Webber asked Moran to join the group at their church while they were both in choir.

“Chris is a talented bass vocalist and his experience with the trombone makes him a well-rounded musician, said Webber.  “He loves the brotherhood aspect of the chorus and his connections with the Wichita community and McConnell AFB has helped us further our mission of enriching the community through music.”

In addition to performing three concerts per year, the group hosts youth outreach events for high school and college students.  These events provide an opportunity to instruct in a different type of music that isn’t typically taught in the education system.  This in turn broadens the experience and skill of those who have a love for music and further advances the exposure of the barbershop style music and the Harmony Society.

The Smorgaschorus also performs at McConnell, including various promotions ceremonies and changes of command.  According to Moran, the military events are what the group looks forward to the most.

“The guys in the group really see it as an opportunity to support the military,” said Moran. 

The group recently performed at the arrival ceremony for the KC-46A Pegasus.

Though Moran’s hobby may seem like a far stretch from his military career, Moran sees a lot of similarity between the two.

“There’s a lot parallels between the teamwork and the chain of command [in Barbershop] in that we all have sections leaders and a board for decisions and approvals.  But acapella music, even more so with barbershop, the chord structure depends on each individual to lock in and ring.  In the same way we depend on each other in the aircraft to do their job for a successful mission, we have to depend on each member singing the same vowel, the same note with the same technique in order to have the elite sound that has garnered us a ranking of nineteenth in the world ,” said Moran.

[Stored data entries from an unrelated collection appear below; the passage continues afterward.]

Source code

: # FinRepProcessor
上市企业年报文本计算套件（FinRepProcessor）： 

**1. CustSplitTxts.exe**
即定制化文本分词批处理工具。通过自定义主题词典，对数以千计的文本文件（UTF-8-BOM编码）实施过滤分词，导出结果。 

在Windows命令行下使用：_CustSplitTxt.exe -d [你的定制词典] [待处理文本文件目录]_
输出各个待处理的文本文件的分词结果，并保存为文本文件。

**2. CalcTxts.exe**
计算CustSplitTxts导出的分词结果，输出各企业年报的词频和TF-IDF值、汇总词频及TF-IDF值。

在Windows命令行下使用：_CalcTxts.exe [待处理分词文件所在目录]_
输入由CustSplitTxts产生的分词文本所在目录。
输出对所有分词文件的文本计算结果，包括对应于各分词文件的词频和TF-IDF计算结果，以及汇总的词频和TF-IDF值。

The diverse backgrounds coming together for a common purpose, is also part of Barbershop.

“You get guys from all walks of life who probably wouldn’t hang out together on a normal basis, but do because of our love for music.” Moran said.  “When we all come together with a common purpose we all do what we need to do to continue the success of the chorus.”

If you want to hear them in action as they debut “A Million Dreams” of the Greatest Showman, they have a spring concert at Wichita Collegiate Upper School on April 6, at 7 p.m.